Tra negazionisti, cittadini insubordinati, virologi “gaffeur”, esseri umani gaglioffi ed irresponsabili, abbiamo voluto prenderci una pausa.

Un momento di verità.

Tragica.

Scioccante.

Senza commenti.

Vi trascriviamo una lettera della dottoressa Dafne Pisani, trentaquattro anni, medico-rianimatore del Centro di Terapia Intensiva Covid “De Blasi” del Policlinico di Bari.

Una testimonianza che viene dall’inferno dei nostri ospedali e che ci auguriamo ci renda consapevoli della tragedia che sta vivendo il nostro sistema sanitario, tenuto in piedi soltanto grazie ai suoi fantastici operatori.

Ecco le parole di Dafne.

Ecco la sua fotografia di quella che per alcuni è una montatura politica e mediatica; per altri, addirittura, una messa in scena esagerata.

Se non avete pietà di voi stessi, almeno abbiate pietà dei vostri figli. E abbiate pietà di noi, di me e dei miei colleghi. Non credo ci siano parole che possano spiegare realmente cosa significhi lavorare in terapia intensiva, in questi mesi, con lo scafandro (la tuta da astronauta) e la paura costante di passare dall’altra parte perché sei vulnerabile come quell’individuo cui stai prestando le tue cure. Quando si apre quella porta del filtro per passare oltre, sarebbe istintivo scappare e invece devi essere più forte, spingere e passare oltre, nell’inferno.

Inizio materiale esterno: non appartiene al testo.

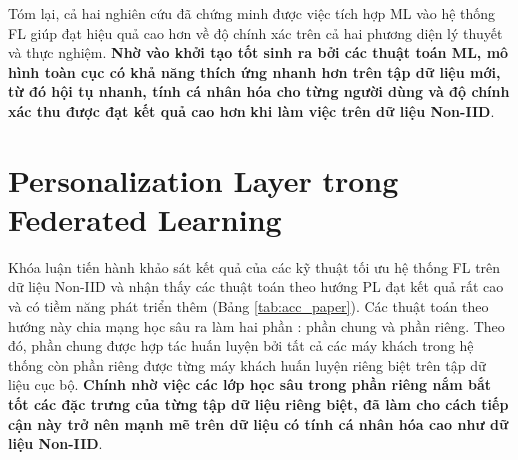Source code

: Tóm lại, cả hai nghiên cứu \parencite{chen2018federated, fallah2020personalized} đã chứng minh được việc tích hợp ML vào hệ thống FL giúp đạt hiệu quả cao hơn  về độ chính xác trên cả hai phương diện lý thuyết và thực nghiệm. \textbf{Nhờ vào khởi tạo tốt sinh ra bởi các thuật toán ML, mô hình toàn cục có khả năng thích ứng nhanh hơn trên tập dữ liệu mới, từ đó hội tụ nhanh, tính cá nhân hóa cho từng người dùng và độ chính xác thu được đạt kết quả cao hơn}  \textbf{khi làm việc trên dữ liệu Non-IID}.

\section{Personalization Layer trong Federated Learning}

Khóa luận tiến hành khảo sát kết quả của các kỹ thuật tối ưu hệ thống FL trên dữ liệu Non-IID và nhận thấy các thuật toán theo hướng PL đạt kết quả rất cao và có tiềm năng phát triển thêm (Bảng \ref{tab:acc_paper}). Các thuật toán theo hướng này chia mạng học sâu ra làm hai phần \cite{zhu2021federated}: phần chung và phần riêng. Theo đó, phần chung được hợp tác huấn luyện bởi tất cả các máy khách trong hệ thống còn phần riêng được từng máy khách huấn luyện riêng biệt trên tập dữ liệu cục bộ. \textbf{Chính nhờ việc các lớp học sâu trong phần riêng nắm bắt tốt các đặc trưng của từng tập dữ liệu riêng biệt, đã làm cho cách tiếp cận này trở nên mạnh mẽ trên dữ liệu có tính cá nhân hóa cao như dữ liệu Non-IID}.

\begin{table}[H]
    \centering
    \caption{Độ chính xác (\%) của các hệ thống FL trên dữ liệu Non-IID của tập dữ liệu CIFAR-10 \cite{shamsian2021personalized}. Các thuật toán PL được in đậm.}
    \label{tab:acc_paper}
\end{table}

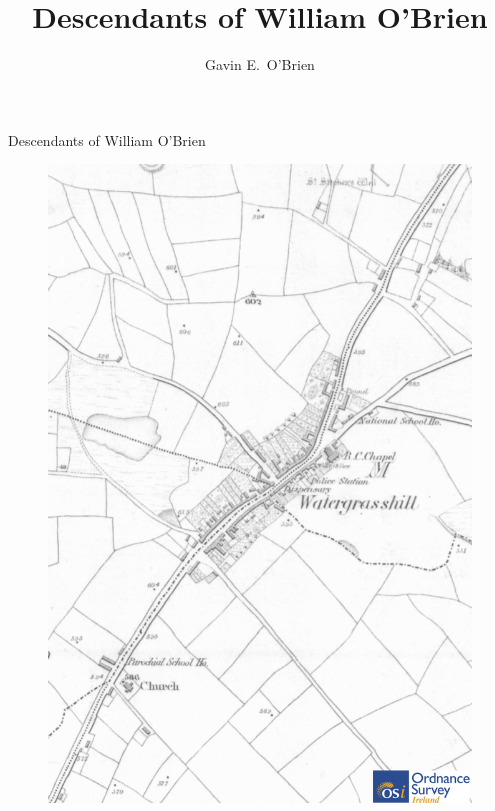 \documentclass[ebook]{memoir}
\renewcommand{\bibname}{\chaptername\ \thechapter\ Citations}
\begin{document}
 	
\renewcommand{\bibsection}{%
	\section*{\bibname}
	\markright{\uppercase{\bibname}}
}
 	
\frontmatter
\pagestyle{empty}

\author{Gavin E.\ O'Brien}
\title{Descendants of William O'Brien}

{\begingroup
\centering
\vspace*{0.1\textheight}
{\Huge Descendants of William O'Brien}\\[\baselineskip]
\endgroup}
\clearpage


\begin{figure}[p]
	\centering
	\includegraphics[height=\textheight]{watergrasshill}
\label{fig:frontispiece}
\end{figure}
\end{document}
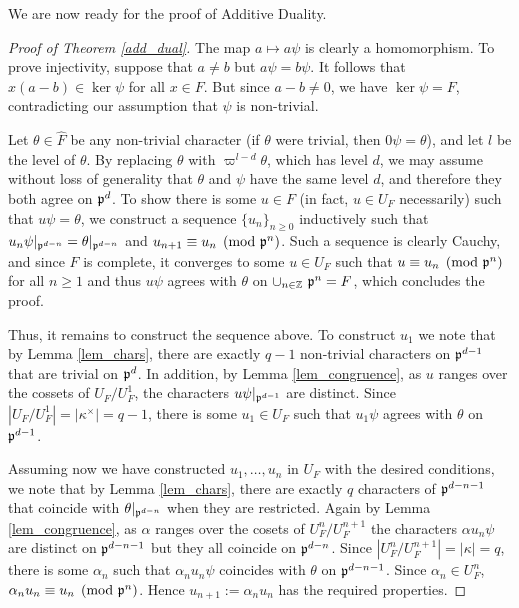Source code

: We are now ready for the proof of Additive Duality.

\begin{proof}[Proof of Theorem \ref{add_dual}]
    The map $a\mapsto a\psi$ is clearly a homomorphism. To prove injectivity, suppose that $a\neq b$ but $a\psi=b\psi$. It follows that $x(a-b)\in\ker\psi$ for all $x\in F$. But since $a-b\neq 0$, we have $\ker\psi=F$, contradicting our assumption that $\psi$ is non-trivial.

    Let $\theta\in\hat{F}$ be any non-trivial character (if $\theta$ were trivial, then $0\psi=\theta$), and let $l$ be the level of $\theta$. By replacing $\theta$ with $\varpi^{l-d}\theta$, which has level $d$, we may assume without loss of generality that $\theta$ and $\psi$ have the same level $d$, and therefore they both agree on $\mathfrak{p}^d$. To show there is some $u\in F$ (in fact, $u\in U_F$ necessarily) such that $u\psi=\theta$,   we construct a sequence $\{u_n\}_{n\geq0}$ inductively such that $u_n\psi|_{\mathfrak{p}^{d-n}}=\theta|_{\mathfrak{p}^{d-n}}$ and $u_{n+1}\equiv u_n\pmod{\mathfrak{p}^n}$. Such a sequence is clearly Cauchy, and since $F$ is complete, it converges to some $u\in U_F$ such that $u\equiv u_n\pmod{\mathfrak{p}^n}$ for all $n\geq 1$ and thus $u\psi$ agrees with $\theta$ on $\cup_{n\in\mathbb{Z}}\ \mathfrak{p}^n=F$, which concludes the proof.

    Thus, it remains to construct the sequence above. To construct $u_1$ we note that by Lemma \ref{lem_chars}, there are exactly $q-1$ non-trivial characters on $\mathfrak{p}^{d-1}$ that are trivial on $\mathfrak{p}^d$. In addition, by Lemma \ref{lem_congruence}, as $u$ ranges over the cossets of $U_F/U_F^1$, the characters $u\psi|_{\mathfrak{p}^{d-1}}$ are distinct. Since $|U_F/U_F^1|=|\kappa^{\times}|=q-1$, there is some $u_1\in U_F$ such that $u_1\psi$ agrees with $\theta$ on $\mathfrak{p}^{d-1}$. 
    
    Assuming now we have constructed $u_1,\ldots,u_n$ in $U_F$ with the desired conditions, we note that by Lemma \ref*{lem_chars}, there are exactly $q$ characters of $\mathfrak{p}^{d-n-1}$ that coincide with $\theta|_{\mathfrak{p}^{d-n}}$ when they are restricted. Again by Lemma \ref*{lem_congruence}, as $\alpha$ ranges over the cosets of $U_F^n/U_F^{n+1}$ the characters $\alpha u_n\psi$ are distinct on $\mathfrak{p}^{d-n-1}$ but they all coincide on $\mathfrak{p}^{d-n}$. Since $|U_F^n/U_F^{n+1}|=|\kappa|=q$, there is some $\alpha_n$ such that $\alpha_n u_n\psi$ coincides with $\theta$ on $\mathfrak{p}^{d-n-1}$. Since $\alpha_n\in U_F^n$, $\alpha_n u_n\equiv u_n\pmod{\mathfrak{p}^n}$. Hence $u_{n+1}:=\alpha_n u_n$ has the required properties.
\end{proof}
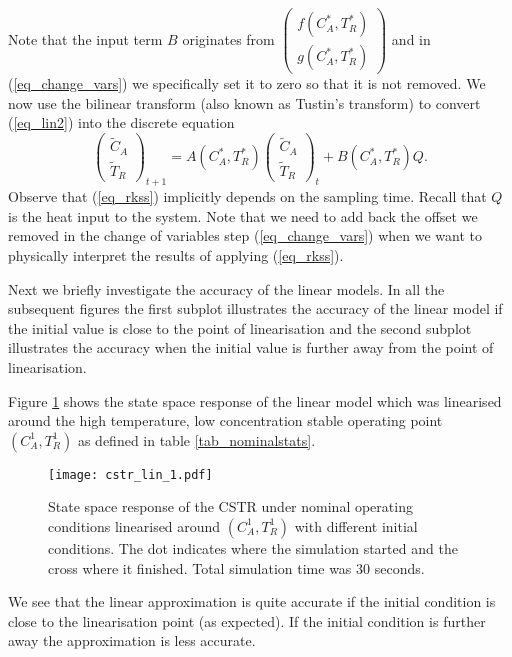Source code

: Note that the input term $B$ originates from $\begin{pmatrix}
f(C_A^*, T_R^*) \\ g(C_A^*, T_R^*)
\end{pmatrix}$ and in (\ref{eq_change_vars}) we specifically set it to zero so that it is not removed. We now use the bilinear transform (also known as Tustin's transform) to convert (\ref{eq_lin2}) into the discrete equation
\begin{equation}
\begin{pmatrix}
\tilde{C}_A \\ \tilde{T}_R
\end{pmatrix}_{t+1} = A(C_A^*, T_R^*) \begin{pmatrix}
\tilde{C}_A \\ \tilde{T}_R
\end{pmatrix}_{t} + B(C_A^*, T_R^*)Q. 
\label{eq_rkss}
\end{equation}
Observe that (\ref{eq_rkss}) implicitly depends on the sampling time. Recall that $Q$ is the heat input to the system. Note that we need to add back the offset we removed in the change of variables step (\ref{eq_change_vars}) when we want to physically interpret the results of applying (\ref{eq_rkss}).

Next we briefly investigate the accuracy of the linear models. In all the subsequent figures the first subplot illustrates the accuracy of the linear model if the initial value is close to the point of linearisation and the second subplot illustrates the accuracy when the initial value is further away from the point of linearisation.

Figure \ref{fig_cstr_lin_1} shows the state space response of the linear model which was linearised around the high temperature, low concentration stable operating point $(C_A^1,T_R^1)$ as defined in table \ref{tab_nominalstats}.
\begin{figure}[H] 
\centering
\texttt{[image: cstr\_lin\_1.pdf]}
\caption{State space response of the CSTR under nominal operating conditions linearised around $(C_A^1,T_R^1)$ with different initial conditions. The dot indicates where the simulation started and the cross where it finished. Total simulation time was 30 seconds.}
\label{fig_cstr_lin_1}
\end{figure}
We see that the linear approximation is quite accurate if the initial condition is close to the linearisation point (as expected). If the initial condition is further away the approximation is less accurate.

Non si può descrivere come ci si senta, in apnea, le labbra umide e la gola secca, con il tuo stesso alito caldo che appanna il casco protettivo sanificato. Né si può spiegare il dolore dei tiranti della maschera o il bruciore del casco sui capelli raccolti. E poi la vestizione: rimani in canotta grondante di sudore e devi attraversare interi reparti al freddo notturno prima di tornare nel “pulito” per rivestirti: non c’è posto per lasciare pantaloni e felpa, dove la metti? E’ tutto sporco, tutto sporco di SARSCOV2!

Come si possono descrivere le telefonate di figli dei pazienti che ti riconoscono dalla voce, che ti dicono che il padre quando era sveglio ha chiesto di te e ti chiamano per nome. Cerco di sforzarmi ma, credetemi, non ci riesco, ci provo, ma no non si può spiegare, è un gomitolo di pensieri, un gigante boccone di ansie da ingoiare perché hai davanti pazienti, hai davanti corpi esanimi, adagiati su letti sempre più piccoli. Ci sono telefoni che squillano continuamente, cartoni pieni di farmaci, flebo, decine di allarmi di ventilatori che lampeggiano, maschere che sfiatano, cartelle cliniche da compilare, ci sono i parenti. E ci sono loro, i nostri pazienti. Occhi imploranti che ti chiedono come vanno quei numeri luminosi sui monitor. Non so dove si trovino le parole per spiegare questo: non era previsto da nessun manuale di medicina cosa rispondere! E allora sarebbe il caso di tacere, tacere tutti”.